→ What the exercise asks
Your answer must be the lines from the top of the listing below through the line that holds "the higher scoring", retyped exactly, with no pictures.
==============================
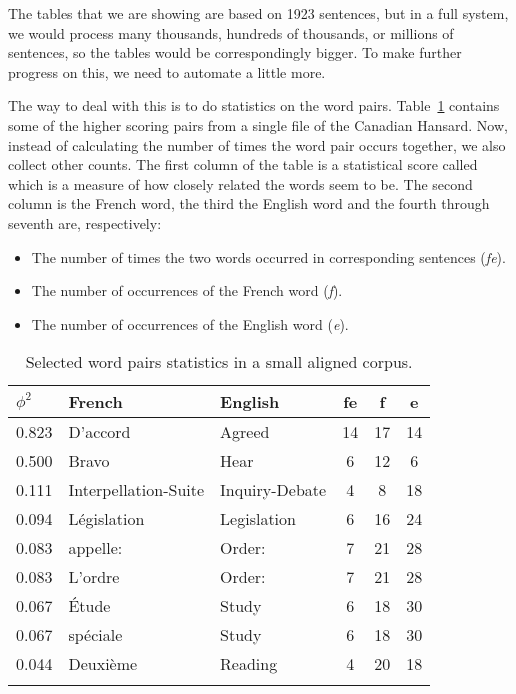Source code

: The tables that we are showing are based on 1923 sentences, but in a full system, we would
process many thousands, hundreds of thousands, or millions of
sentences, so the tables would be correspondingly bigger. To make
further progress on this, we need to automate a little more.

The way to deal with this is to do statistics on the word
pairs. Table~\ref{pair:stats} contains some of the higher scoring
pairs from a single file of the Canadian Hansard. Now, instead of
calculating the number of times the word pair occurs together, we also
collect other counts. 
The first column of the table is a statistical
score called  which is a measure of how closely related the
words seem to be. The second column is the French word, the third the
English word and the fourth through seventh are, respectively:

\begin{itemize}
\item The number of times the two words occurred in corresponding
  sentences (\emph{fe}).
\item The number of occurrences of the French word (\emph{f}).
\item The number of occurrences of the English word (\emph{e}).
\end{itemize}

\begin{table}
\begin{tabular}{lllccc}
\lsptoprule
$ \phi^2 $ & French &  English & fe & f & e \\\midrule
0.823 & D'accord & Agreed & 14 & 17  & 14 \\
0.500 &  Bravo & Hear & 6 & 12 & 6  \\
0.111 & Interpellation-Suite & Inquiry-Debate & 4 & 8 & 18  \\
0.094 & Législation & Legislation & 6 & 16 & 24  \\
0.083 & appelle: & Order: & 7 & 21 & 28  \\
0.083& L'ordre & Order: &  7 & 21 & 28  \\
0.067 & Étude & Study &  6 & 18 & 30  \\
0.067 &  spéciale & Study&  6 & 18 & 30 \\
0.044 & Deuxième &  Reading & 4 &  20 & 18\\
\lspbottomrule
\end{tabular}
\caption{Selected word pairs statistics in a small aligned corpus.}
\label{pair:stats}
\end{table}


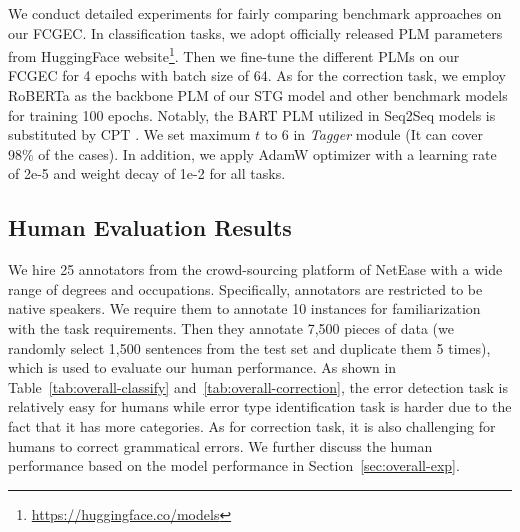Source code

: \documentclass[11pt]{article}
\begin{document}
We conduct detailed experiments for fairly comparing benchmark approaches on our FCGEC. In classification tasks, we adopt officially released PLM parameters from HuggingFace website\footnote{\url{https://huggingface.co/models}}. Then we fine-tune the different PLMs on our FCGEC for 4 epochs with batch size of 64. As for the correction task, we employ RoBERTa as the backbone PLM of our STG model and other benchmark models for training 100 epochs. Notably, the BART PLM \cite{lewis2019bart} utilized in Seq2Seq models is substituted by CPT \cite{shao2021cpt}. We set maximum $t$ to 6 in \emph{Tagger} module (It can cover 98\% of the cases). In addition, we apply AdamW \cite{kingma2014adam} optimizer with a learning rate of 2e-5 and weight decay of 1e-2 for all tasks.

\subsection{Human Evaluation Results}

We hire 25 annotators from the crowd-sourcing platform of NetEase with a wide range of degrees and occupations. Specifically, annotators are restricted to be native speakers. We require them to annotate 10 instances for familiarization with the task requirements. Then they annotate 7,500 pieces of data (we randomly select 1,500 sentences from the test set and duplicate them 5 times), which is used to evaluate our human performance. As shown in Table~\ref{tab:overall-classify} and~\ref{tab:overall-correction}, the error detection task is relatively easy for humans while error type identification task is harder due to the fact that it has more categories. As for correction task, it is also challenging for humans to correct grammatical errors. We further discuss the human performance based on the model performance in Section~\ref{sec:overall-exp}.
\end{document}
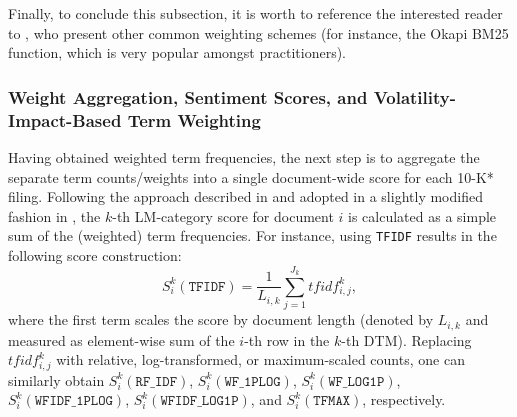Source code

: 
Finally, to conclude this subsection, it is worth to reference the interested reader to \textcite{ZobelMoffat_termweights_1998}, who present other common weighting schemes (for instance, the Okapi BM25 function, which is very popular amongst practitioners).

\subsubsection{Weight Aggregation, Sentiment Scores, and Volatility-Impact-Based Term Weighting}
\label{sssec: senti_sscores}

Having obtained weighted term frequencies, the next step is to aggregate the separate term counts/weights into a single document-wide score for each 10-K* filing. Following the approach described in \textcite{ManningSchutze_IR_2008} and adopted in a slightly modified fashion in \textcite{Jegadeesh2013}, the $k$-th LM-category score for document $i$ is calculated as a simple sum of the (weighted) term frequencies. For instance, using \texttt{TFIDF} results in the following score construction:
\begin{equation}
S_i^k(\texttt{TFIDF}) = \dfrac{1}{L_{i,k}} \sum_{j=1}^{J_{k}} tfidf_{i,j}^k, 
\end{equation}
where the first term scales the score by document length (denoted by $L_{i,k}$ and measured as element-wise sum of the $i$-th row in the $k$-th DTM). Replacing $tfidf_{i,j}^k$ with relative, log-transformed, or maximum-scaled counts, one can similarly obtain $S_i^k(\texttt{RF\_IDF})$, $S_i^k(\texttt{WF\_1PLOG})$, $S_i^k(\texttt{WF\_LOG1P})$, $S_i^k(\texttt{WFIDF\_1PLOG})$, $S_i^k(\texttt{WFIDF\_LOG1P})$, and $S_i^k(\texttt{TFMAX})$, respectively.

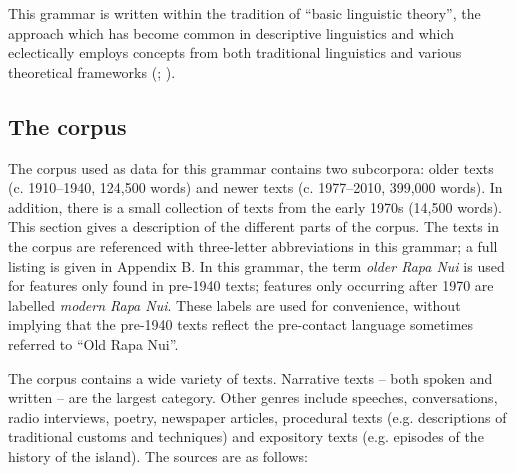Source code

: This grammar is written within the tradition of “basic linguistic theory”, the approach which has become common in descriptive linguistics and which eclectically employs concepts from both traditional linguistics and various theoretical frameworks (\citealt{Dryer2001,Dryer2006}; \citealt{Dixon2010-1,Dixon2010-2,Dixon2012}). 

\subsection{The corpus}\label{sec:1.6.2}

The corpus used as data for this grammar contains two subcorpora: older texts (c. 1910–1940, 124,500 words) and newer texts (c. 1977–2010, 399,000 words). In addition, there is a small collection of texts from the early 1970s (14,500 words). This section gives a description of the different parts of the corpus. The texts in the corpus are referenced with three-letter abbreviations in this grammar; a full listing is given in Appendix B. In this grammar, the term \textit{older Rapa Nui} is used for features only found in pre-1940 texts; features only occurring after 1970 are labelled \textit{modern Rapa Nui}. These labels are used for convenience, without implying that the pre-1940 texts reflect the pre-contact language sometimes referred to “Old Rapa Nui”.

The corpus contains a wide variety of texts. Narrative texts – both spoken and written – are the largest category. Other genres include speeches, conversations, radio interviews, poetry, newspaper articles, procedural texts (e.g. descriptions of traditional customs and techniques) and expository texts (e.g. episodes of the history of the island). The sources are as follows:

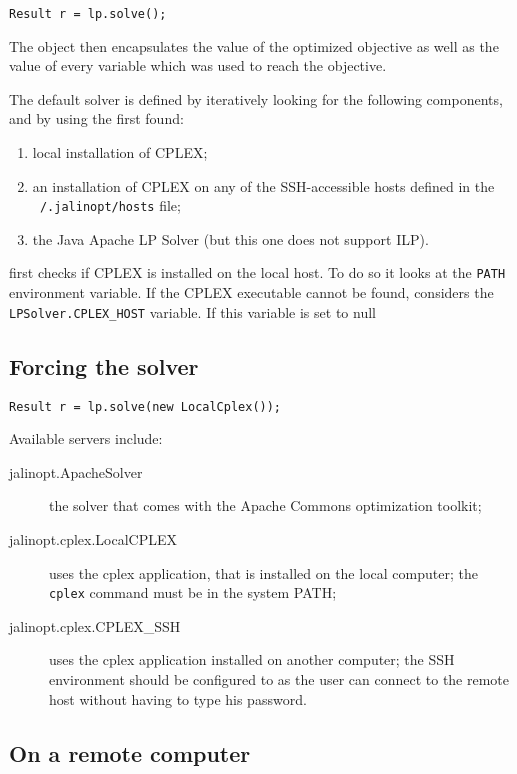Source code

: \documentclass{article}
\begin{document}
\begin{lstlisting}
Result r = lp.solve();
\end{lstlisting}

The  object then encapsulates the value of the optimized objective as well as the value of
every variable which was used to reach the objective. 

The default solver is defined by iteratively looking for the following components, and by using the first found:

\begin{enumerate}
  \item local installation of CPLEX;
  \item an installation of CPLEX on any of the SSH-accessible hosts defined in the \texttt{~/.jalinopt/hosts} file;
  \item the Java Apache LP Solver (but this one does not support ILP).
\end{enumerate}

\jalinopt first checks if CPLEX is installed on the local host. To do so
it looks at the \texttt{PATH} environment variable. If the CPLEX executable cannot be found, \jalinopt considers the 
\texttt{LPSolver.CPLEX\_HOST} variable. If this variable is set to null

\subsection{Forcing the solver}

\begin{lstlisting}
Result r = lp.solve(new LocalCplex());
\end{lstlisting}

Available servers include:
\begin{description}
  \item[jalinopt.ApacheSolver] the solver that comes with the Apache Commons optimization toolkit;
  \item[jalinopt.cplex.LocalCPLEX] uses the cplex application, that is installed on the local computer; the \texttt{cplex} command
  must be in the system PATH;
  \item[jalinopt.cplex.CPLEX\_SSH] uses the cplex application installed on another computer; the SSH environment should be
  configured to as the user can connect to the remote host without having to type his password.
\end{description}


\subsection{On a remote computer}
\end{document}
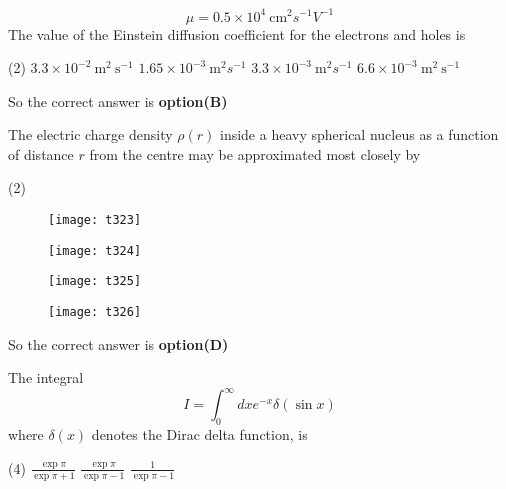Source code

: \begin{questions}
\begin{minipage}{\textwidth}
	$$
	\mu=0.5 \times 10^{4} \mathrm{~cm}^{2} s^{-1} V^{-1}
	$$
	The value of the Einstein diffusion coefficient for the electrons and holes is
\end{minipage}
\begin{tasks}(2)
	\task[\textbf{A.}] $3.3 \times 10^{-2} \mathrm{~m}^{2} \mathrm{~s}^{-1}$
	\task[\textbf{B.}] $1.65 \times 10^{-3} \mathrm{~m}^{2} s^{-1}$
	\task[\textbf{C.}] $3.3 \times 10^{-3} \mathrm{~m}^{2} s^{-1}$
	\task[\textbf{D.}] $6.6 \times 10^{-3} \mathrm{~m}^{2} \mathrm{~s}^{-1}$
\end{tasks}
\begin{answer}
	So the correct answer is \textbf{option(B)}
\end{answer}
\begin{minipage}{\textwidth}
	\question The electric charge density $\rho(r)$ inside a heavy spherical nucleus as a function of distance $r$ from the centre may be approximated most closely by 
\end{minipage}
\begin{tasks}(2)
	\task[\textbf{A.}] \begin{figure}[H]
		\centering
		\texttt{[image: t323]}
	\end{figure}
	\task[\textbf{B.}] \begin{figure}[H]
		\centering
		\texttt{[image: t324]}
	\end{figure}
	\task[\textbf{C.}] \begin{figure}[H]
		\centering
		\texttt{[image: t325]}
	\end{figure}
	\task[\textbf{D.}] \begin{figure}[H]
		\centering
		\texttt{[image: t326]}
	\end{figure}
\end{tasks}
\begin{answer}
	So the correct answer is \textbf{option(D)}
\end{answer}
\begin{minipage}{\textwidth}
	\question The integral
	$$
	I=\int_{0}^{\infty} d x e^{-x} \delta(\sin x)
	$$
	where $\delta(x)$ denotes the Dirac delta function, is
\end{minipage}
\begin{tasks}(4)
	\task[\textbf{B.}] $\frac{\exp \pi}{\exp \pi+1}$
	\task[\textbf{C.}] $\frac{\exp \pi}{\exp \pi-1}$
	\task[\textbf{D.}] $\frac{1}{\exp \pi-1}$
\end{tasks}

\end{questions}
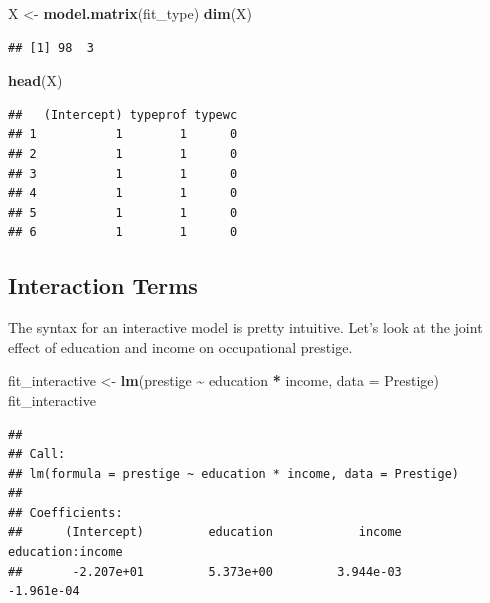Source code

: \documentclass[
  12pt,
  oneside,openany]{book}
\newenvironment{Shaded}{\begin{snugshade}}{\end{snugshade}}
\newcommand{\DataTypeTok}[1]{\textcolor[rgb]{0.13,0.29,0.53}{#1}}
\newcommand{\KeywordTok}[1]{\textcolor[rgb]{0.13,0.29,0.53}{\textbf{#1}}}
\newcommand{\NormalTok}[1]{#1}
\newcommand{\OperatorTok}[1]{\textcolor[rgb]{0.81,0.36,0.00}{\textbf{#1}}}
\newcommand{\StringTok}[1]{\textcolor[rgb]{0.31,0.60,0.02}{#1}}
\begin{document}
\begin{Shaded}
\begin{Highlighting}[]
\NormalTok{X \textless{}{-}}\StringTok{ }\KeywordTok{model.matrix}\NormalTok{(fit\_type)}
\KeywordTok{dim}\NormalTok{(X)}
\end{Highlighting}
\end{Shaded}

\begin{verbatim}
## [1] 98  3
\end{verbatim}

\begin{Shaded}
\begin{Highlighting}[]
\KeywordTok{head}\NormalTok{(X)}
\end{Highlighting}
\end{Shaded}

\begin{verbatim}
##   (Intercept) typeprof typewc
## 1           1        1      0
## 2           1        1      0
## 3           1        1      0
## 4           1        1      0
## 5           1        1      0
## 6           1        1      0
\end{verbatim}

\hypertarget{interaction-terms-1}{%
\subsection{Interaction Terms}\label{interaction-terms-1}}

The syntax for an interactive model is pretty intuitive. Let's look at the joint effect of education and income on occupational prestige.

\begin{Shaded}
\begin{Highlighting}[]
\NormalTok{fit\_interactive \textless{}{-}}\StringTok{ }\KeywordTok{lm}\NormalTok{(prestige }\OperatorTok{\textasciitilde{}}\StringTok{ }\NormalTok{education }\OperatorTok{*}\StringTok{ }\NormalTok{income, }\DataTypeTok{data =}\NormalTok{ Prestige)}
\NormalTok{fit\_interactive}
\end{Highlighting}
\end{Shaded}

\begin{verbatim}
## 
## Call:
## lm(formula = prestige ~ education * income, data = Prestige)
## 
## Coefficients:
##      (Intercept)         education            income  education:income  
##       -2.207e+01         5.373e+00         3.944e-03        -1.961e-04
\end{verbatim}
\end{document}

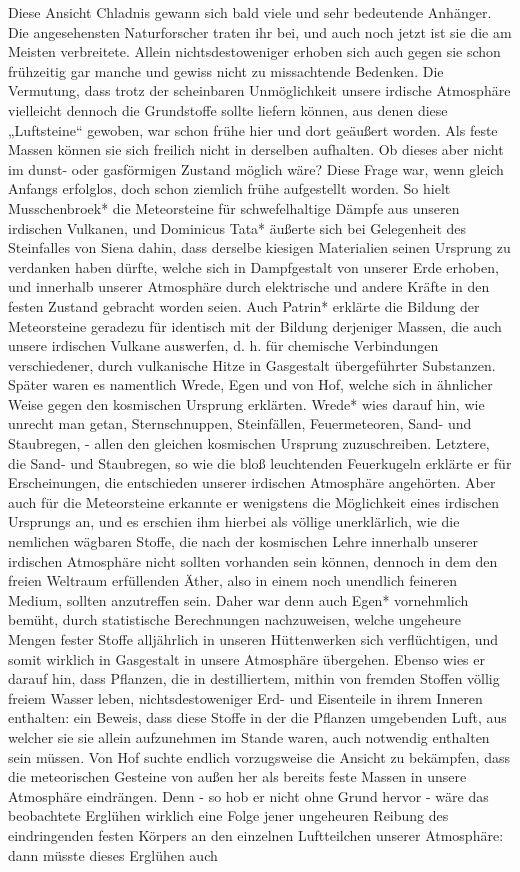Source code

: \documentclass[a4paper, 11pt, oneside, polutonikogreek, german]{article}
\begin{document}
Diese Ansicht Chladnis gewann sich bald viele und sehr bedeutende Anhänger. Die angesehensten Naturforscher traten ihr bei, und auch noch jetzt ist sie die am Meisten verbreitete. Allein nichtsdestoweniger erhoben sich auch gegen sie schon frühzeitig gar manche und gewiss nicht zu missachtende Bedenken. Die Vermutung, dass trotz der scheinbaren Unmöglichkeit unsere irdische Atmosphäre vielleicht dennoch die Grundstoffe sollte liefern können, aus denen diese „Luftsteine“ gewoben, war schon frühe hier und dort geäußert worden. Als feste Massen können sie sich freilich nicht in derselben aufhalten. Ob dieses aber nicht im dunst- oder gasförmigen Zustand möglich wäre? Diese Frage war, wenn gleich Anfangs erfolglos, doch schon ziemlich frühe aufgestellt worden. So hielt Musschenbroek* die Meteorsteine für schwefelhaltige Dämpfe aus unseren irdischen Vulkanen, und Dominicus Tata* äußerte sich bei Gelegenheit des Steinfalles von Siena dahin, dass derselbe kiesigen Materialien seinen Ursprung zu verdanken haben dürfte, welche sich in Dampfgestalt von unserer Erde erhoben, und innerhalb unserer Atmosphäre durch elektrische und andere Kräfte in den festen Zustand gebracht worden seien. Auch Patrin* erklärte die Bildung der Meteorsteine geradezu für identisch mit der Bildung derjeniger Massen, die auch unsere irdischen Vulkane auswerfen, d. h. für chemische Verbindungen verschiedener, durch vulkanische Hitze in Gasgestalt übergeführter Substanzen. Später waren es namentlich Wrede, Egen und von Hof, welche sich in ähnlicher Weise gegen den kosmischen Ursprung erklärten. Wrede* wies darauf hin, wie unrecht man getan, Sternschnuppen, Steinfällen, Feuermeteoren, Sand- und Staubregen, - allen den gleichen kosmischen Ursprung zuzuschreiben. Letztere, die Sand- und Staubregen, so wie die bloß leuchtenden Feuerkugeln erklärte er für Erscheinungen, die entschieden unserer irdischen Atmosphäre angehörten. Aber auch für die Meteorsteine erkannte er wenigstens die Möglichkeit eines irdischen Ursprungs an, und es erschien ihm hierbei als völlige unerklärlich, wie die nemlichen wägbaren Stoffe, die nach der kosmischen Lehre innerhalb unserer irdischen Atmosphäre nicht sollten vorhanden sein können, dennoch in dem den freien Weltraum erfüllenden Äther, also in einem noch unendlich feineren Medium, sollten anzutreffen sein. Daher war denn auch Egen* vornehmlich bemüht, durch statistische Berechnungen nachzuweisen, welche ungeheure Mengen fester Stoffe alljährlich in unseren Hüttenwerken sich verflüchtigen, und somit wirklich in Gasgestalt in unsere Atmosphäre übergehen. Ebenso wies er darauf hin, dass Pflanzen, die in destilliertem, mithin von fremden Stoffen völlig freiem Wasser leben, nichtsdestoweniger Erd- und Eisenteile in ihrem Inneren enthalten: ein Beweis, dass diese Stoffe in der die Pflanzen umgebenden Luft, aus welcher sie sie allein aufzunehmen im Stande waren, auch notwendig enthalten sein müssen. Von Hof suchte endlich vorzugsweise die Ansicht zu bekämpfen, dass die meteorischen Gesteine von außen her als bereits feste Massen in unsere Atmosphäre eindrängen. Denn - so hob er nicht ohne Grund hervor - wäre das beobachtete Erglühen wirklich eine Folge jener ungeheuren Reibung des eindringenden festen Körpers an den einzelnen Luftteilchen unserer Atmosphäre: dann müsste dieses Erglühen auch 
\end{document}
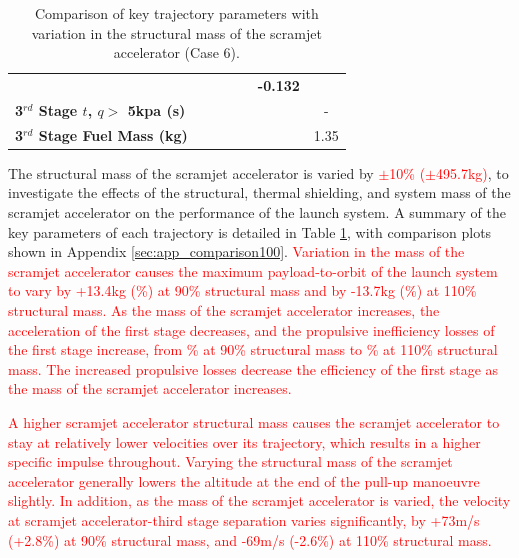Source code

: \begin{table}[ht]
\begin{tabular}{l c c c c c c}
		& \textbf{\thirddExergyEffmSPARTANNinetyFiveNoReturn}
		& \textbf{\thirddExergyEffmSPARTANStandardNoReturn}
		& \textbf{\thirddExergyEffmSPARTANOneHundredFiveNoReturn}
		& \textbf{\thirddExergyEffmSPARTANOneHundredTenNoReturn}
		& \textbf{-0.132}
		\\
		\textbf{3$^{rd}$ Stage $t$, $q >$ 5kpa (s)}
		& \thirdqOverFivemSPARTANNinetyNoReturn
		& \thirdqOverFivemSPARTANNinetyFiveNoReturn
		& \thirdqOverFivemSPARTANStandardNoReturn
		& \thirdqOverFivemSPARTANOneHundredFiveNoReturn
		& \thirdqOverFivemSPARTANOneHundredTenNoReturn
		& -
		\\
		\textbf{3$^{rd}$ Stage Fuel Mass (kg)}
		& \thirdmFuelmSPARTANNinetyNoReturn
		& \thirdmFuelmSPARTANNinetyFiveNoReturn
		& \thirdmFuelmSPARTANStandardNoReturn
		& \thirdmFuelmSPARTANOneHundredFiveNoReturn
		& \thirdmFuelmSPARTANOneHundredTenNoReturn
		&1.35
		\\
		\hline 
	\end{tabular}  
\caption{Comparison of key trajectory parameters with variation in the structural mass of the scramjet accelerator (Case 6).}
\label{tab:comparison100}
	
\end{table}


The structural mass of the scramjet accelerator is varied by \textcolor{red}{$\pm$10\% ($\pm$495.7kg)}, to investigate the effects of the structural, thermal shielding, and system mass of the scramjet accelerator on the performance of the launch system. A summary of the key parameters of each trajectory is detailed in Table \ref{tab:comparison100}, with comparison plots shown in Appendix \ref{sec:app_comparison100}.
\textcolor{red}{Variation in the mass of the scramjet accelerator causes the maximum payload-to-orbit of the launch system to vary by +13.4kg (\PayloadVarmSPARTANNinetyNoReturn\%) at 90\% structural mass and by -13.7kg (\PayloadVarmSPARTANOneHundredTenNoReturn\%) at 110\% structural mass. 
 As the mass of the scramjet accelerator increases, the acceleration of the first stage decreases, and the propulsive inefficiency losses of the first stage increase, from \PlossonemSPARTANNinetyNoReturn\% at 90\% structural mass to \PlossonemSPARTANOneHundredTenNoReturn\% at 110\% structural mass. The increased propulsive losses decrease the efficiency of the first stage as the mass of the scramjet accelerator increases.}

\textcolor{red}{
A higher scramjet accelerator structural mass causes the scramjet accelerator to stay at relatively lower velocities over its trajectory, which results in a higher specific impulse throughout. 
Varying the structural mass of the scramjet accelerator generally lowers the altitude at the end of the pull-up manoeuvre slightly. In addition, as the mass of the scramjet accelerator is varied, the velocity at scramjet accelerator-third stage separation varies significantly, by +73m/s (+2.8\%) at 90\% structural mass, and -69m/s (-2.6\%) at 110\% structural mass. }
==============================
→ Result below
Source code

: The tables that we are showing are based on 1923 sentences, but in a full system, we would
process many thousands, hundreds of thousands, or millions of
sentences, so the tables would be correspondingly bigger. To make
further progress on this, we need to automate a little more.

The way to deal with this is to do statistics on the word
pairs. Table~\ref{pair:stats} contains some of the higher scoring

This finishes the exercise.